==== SUPPLIED DATA

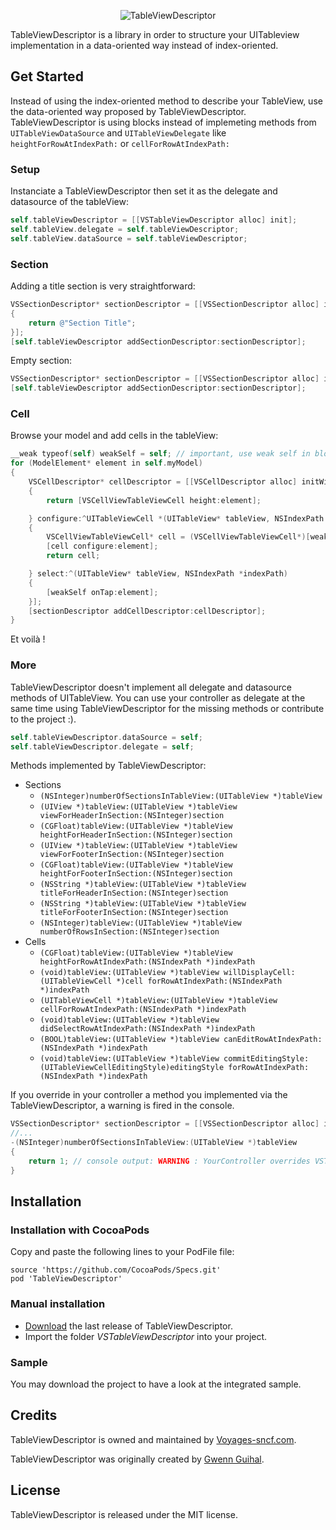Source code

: <p align="center" >
  <img src="https://raw.githubusercontent.com/voyages-sncf-technologies/VSTableViewDescriptor/master/assets/header.png" alt="TableViewDescriptor" title="TableViewDescriptor">
</p>

TableViewDescriptor is a library in order to structure your UITableview implementation in a data-oriented way instead of index-oriented.

## Get Started

Instead of using the index-oriented method to describe your TableView, use the data-oriented way proposed by TableViewDescriptor.
TableViewDescriptor is using blocks instead of implemeting methods from ```UITableViewDataSource``` and ```UITableViewDelegate``` like ```heightForRowAtIndexPath:``` or ```cellForRowAtIndexPath:``` 

### Setup

Instanciate a TableViewDescriptor then set it as the delegate and datasource of the tableView:
```objective-c
self.tableViewDescriptor = [[VSTableViewDescriptor alloc] init];
self.tableView.delegate = self.tableViewDescriptor;
self.tableView.dataSource = self.tableViewDescriptor;
```

### Section

Adding a title section is very straightforward:
```objective-c
VSSectionDescriptor* sectionDescriptor = [[VSSectionDescriptor alloc] initHeaderSectionWithTitle:^NSString *(UITableView* tableView, int section)
{
	return @"Section Title";
}];
[self.tableViewDescriptor addSectionDescriptor:sectionDescriptor];
```

Empty section:
```objective-c
VSSectionDescriptor* sectionDescriptor = [[VSSectionDescriptor alloc] initEmpty];
[self.tableViewDescriptor addSectionDescriptor:sectionDescriptor];
```


### Cell

Browse your model and add cells in the tableView:
```objective-c
__weak typeof(self) weakSelf = self; // important, use weak self in block
for (ModelElement* element in self.myModel)
{
    VSCellDescriptor* cellDescriptor = [[VSCellDescriptor alloc] initWithHeight:^CGFloat(UITableView* tableView, NSIndexPath *indexPath)
    {
        return [VSCellViewTableViewCell height:element];

    } configure:^UITableViewCell *(UITableView* tableView, NSIndexPath *indexPath)
    {
        VSCellViewTableViewCell* cell = (VSCellViewTableViewCell*)[weakSelf.tableView dequeueReusableCellWithIdentifier:kCellIdentifier forIndexPath:indexPath];
        [cell configure:element];
        return cell;

    } select:^(UITableView* tableView, NSIndexPath *indexPath)
    {
        [weakSelf onTap:element];
    }];
    [sectionDescriptor addCellDescriptor:cellDescriptor];
}
```

Et voilà !

### More

TableViewDescriptor doesn't implement all delegate and datasource methods of UITableView. You can use your controller as delegate at the same time using TableViewDescriptor for the missing methods or contribute to the project :).
```objective-c
self.tableViewDescriptor.dataSource = self;
self.tableViewDescriptor.delegate = self;
```

Methods implemented by TableViewDescriptor:
- Sections
    - ```(NSInteger)numberOfSectionsInTableView:(UITableView *)tableView```
    - ```(UIView *)tableView:(UITableView *)tableView viewForHeaderInSection:(NSInteger)section```
    - ```(CGFloat)tableView:(UITableView *)tableView heightForHeaderInSection:(NSInteger)section```
    - ```(UIView *)tableView:(UITableView *)tableView viewForFooterInSection:(NSInteger)section```
    - ```(CGFloat)tableView:(UITableView *)tableView heightForFooterInSection:(NSInteger)section```
    - ```(NSString *)tableView:(UITableView *)tableView titleForHeaderInSection:(NSInteger)section```
    - ```(NSString *)tableView:(UITableView *)tableView titleForFooterInSection:(NSInteger)section```
    - ```(NSInteger)tableView:(UITableView *)tableView numberOfRowsInSection:(NSInteger)section```
- Cells
    - ```(CGFloat)tableView:(UITableView *)tableView heightForRowAtIndexPath:(NSIndexPath *)indexPath```
    - ```(void)tableView:(UITableView *)tableView willDisplayCell:(UITableViewCell *)cell forRowAtIndexPath:(NSIndexPath *)indexPath```
    - ```(UITableViewCell *)tableView:(UITableView *)tableView cellForRowAtIndexPath:(NSIndexPath *)indexPath```
    - ```(void)tableView:(UITableView *)tableView didSelectRowAtIndexPath:(NSIndexPath *)indexPath```
    - ```(BOOL)tableView:(UITableView *)tableView canEditRowAtIndexPath:(NSIndexPath *)indexPath```
    - ```(void)tableView:(UITableView *)tableView commitEditingStyle:(UITableViewCellEditingStyle)editingStyle forRowAtIndexPath:(NSIndexPath *)indexPath```

If you override in your controller a method you implemented via the TableViewDescriptor, a warning is fired in the console.
```objective-c
VSSectionDescriptor* sectionDescriptor = [[VSSectionDescriptor alloc] initEmpty];
//...
-(NSInteger)numberOfSectionsInTableView:(UITableView *)tableView
{
    return 1; // console output: WARNING : YourController overrides VSTableViewDescriptor::numberOfSectionsInTableView:
}
```


## Installation

### Installation with CocoaPods

Copy and paste the following lines to your PodFile file:  
    
    source 'https://github.com/CocoaPods/Specs.git'
    pod 'TableViewDescriptor'

### Manual installation

- [Download](https://github.com/voyages-sncf-technologies/VSTableViewDescriptor/releases) the last release of TableViewDescriptor.
- Import the folder *VSTableViewDescriptor* into your project.

### Sample

You may download the project to have a look at the integrated sample.


## Credits

TableViewDescriptor is owned and maintained by [Voyages-sncf.com](http://www.voyages-sncf.com/).

TableViewDescriptor was originally created by [Gwenn Guihal](https://github.com/myrddinus).


## License

TableViewDescriptor is released under the MIT license.
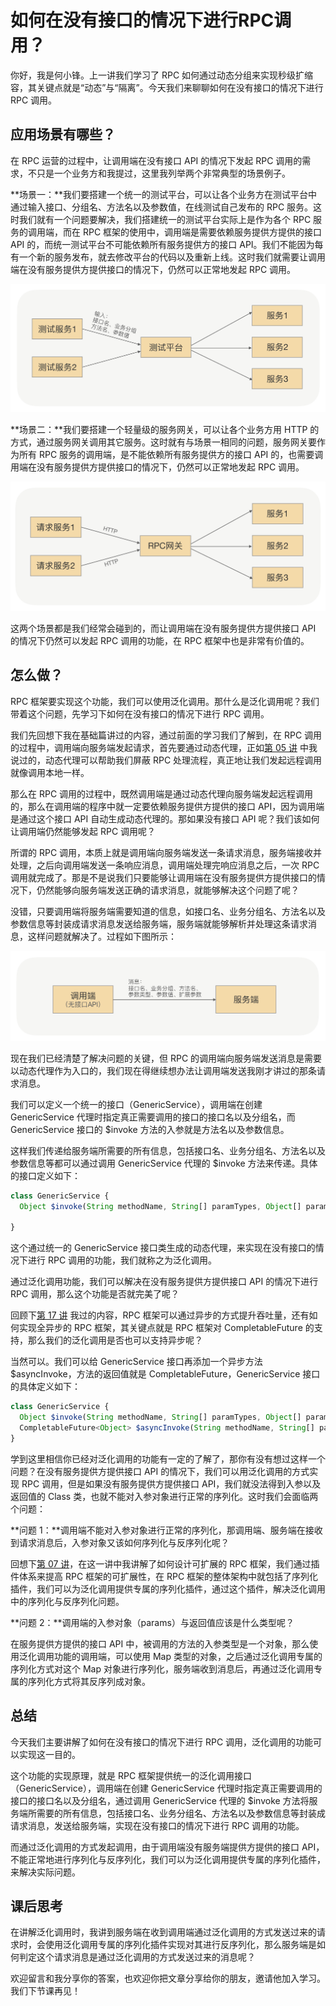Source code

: # 如何在没有接口的情况下进行RPC调用？

你好，我是何小锋。上一讲我们学习了 RPC 如何通过动态分组来实现秒级扩缩容，其关键点就是“动态”与“隔离”。今天我们来聊聊如何在没有接口的情况下进行 RPC 调用。

## 应用场景有哪些？ 

在 RPC 运营的过程中，让调用端在没有接口 API 的情况下发起 RPC 调用的需求，不只是一个业务方和我提过，这里我列举两个非常典型的场景例子。

**场景一：**我们要搭建一个统一的测试平台，可以让各个业务方在测试平台中通过输入接口、分组名、方法名以及参数值，在线测试自己发布的 RPC 服务。这时我们就有一个问题要解决，我们搭建统一的测试平台实际上是作为各个 RPC 服务的调用端，而在 RPC 框架的使用中，调用端是需要依赖服务提供方提供的接口 API 的，而统一测试平台不可能依赖所有服务提供方的接口 API。我们不能因为每有一个新的服务发布，就去修改平台的代码以及重新上线。这时我们就需要让调用端在没有服务提供方提供接口的情况下，仍然可以正常地发起 RPC 调用。

![](./images/23-01.jpeg)

**场景二：**我们要搭建一个轻量级的服务网关，可以让各个业务方用 HTTP 的方式，通过服务网关调用其它服务。这时就有与场景一相同的问题，服务网关要作为所有 RPC 服务的调用端，是不能依赖所有服务提供方的接口 API 的，也需要调用端在没有服务提供方提供接口的情况下，仍然可以正常地发起 RPC 调用。

![](./images/23-02.jpeg)

这两个场景都是我们经常会碰到的，而让调用端在没有服务提供方提供接口 API 的情况下仍然可以发起 RPC 调用的功能，在 RPC 框架中也是非常有价值的。

## 怎么做？ 

RPC 框架要实现这个功能，我们可以使用泛化调用。那什么是泛化调用呢？我们带着这个问题，先学习下如何在没有接口的情况下进行 RPC 调用。

我们先回想下我在基础篇讲过的内容，通过前面的学习我们了解到，在 RPC 调用的过程中，调用端向服务端发起请求，首先要通过动态代理，正如[第 05 讲](/notes/RPC/RPC实战与核心原理/基础篇/动态代理：面向接口编程，屏蔽RPC处理流程) 中我说过的，动态代理可以帮助我们屏蔽 RPC 处理流程，真正地让我们发起远程调用就像调用本地一样。

那么在 RPC 调用的过程中，既然调用端是通过动态代理向服务端发起远程调用的，那么在调用端的程序中就一定要依赖服务提供方提供的接口 API，因为调用端是通过这个接口 API 自动生成动态代理的。那如果没有接口 API 呢？我们该如何让调用端仍然能够发起 RPC 调用呢？

所谓的 RPC 调用，本质上就是调用端向服务端发送一条请求消息，服务端接收并处理，之后向调用端发送一条响应消息，调用端处理完响应消息之后，一次 RPC 调用就完成了。那是不是说我们只要能够让调用端在没有服务提供方提供接口的情况下，仍然能够向服务端发送正确的请求消息，就能够解决这个问题了呢？

没错，只要调用端将服务端需要知道的信息，如接口名、业务分组名、方法名以及参数信息等封装成请求消息发送给服务端，服务端就能够解析并处理这条请求消息，这样问题就解决了。过程如下图所示：

![](./images/23-03.jpeg)

现在我们已经清楚了解决问题的关键，但 RPC 的调用端向服务端发送消息是需要以动态代理作为入口的，我们现在得继续想办法让调用端发送我刚才讲过的那条请求消息。

我们可以定义一个统一的接口（GenericService），调用端在创建 GenericService 代理时指定真正需要调用的接口的接口名以及分组名，而 GenericService 接口的 $invoke 方法的入参就是方法名以及参数信息。

这样我们传递给服务端所需要的所有信息，包括接口名、业务分组名、方法名以及参数信息等都可以通过调用 GenericService 代理的 $invoke 方法来传递。具体的接口定义如下：

```javascript
class GenericService {
  Object $invoke(String methodName, String[] paramTypes, Object[] params);
  
}
```

这个通过统一的 GenericService 接口类生成的动态代理，来实现在没有接口的情况下进行 RPC 调用的功能，我们就称之为泛化调用。

通过泛化调用功能，我们可以解决在没有服务提供方提供接口 API 的情况下进行 RPC 调用，那么这个功能是否就完美了呢？

回顾下[第 17 讲](/notes/RPC/RPC实战与核心原理/高级篇/异步RPC：压榨单机吞吐量) 我过的内容，RPC 框架可以通过异步的方式提升吞吐量，还有如何实现全异步的 RPC 框架，其关键点就是 RPC 框架对 CompletableFuture 的支持，那么我们的泛化调用是否也可以支持异步呢？

当然可以。我们可以给 GenericService 接口再添加一个异步方法 $asyncInvoke，方法的返回值就是 CompletableFuture，GenericService 接口的具体定义如下：

```javascript
class GenericService {
  Object $invoke(String methodName, String[] paramTypes, Object[] params);
  CompletableFuture<Object> $asyncInvoke(String methodName, String[] paramTypes, Object[] params);
}
```

学到这里相信你已经对泛化调用的功能有一定的了解了，那你有没有想过这样一个问题？在没有服务提供方提供接口 API 的情况下，我们可以用泛化调用的方式实现 RPC 调用，但是如果没有服务提供方提供接口 API，我们就没法得到入参以及返回值的 Class 类，也就不能对入参对象进行正常的序列化。这时我们会面临两个问题：

**问题 1：**调用端不能对入参对象进行正常的序列化，那调用端、服务端在接收到请求消息后，入参对象又该如何序列化与反序列化呢？

回想下[第 07 讲](/notes/RPC/RPC实战与核心原理/进阶篇/架构设计：设计一个灵活的RPC框架)，在这一讲中我讲解了如何设计可扩展的 RPC 框架，我们通过插件体系来提高 RPC 框架的可扩展性，在 RPC 框架的整体架构中就包括了序列化插件，我们可以为泛化调用提供专属的序列化插件，通过这个插件，解决泛化调用中的序列化与反序列化问题。

**问题 2：**调用端的入参对象（params）与返回值应该是什么类型呢？

在服务提供方提供的接口 API 中，被调用的方法的入参类型是一个对象，那么使用泛化调用功能的调用端，可以使用 Map 类型的对象，之后通过泛化调用专属的序列化方式对这个 Map 对象进行序列化，服务端收到消息后，再通过泛化调用专属的序列化方式将其反序列成对象。

## 总结 

今天我们主要讲解了如何在没有接口的情况下进行 RPC 调用，泛化调用的功能可以实现这一目的。

这个功能的实现原理，就是 RPC 框架提供统一的泛化调用接口（GenericService），调用端在创建 GenericService 代理时指定真正需要调用的接口的接口名以及分组名，通过调用 GenericService 代理的 $invoke 方法将服务端所需要的所有信息，包括接口名、业务分组名、方法名以及参数信息等封装成请求消息，发送给服务端，实现在没有接口的情况下进行 RPC 调用的功能。

而通过泛化调用的方式发起调用，由于调用端没有服务端提供方提供的接口 API，不能正常地进行序列化与反序列化，我们可以为泛化调用提供专属的序列化插件，来解决实际问题。

## 课后思考 

在讲解泛化调用时，我讲到服务端在收到调用端通过泛化调用的方式发送过来的请求时，会使用泛化调用专属的序列化插件实现对其进行反序列化，那么服务端是如何判定这个请求消息是通过泛化调用的方式发送过来的消息呢？

欢迎留言和我分享你的答案，也欢迎你把文章分享给你的朋友，邀请他加入学习。我们下节课再见！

========

| TASK DIRECTIONS |
Count the lines above in which the string "oriented" occurs, and write the number with no other text.

| EXERCISE ANSWER |
2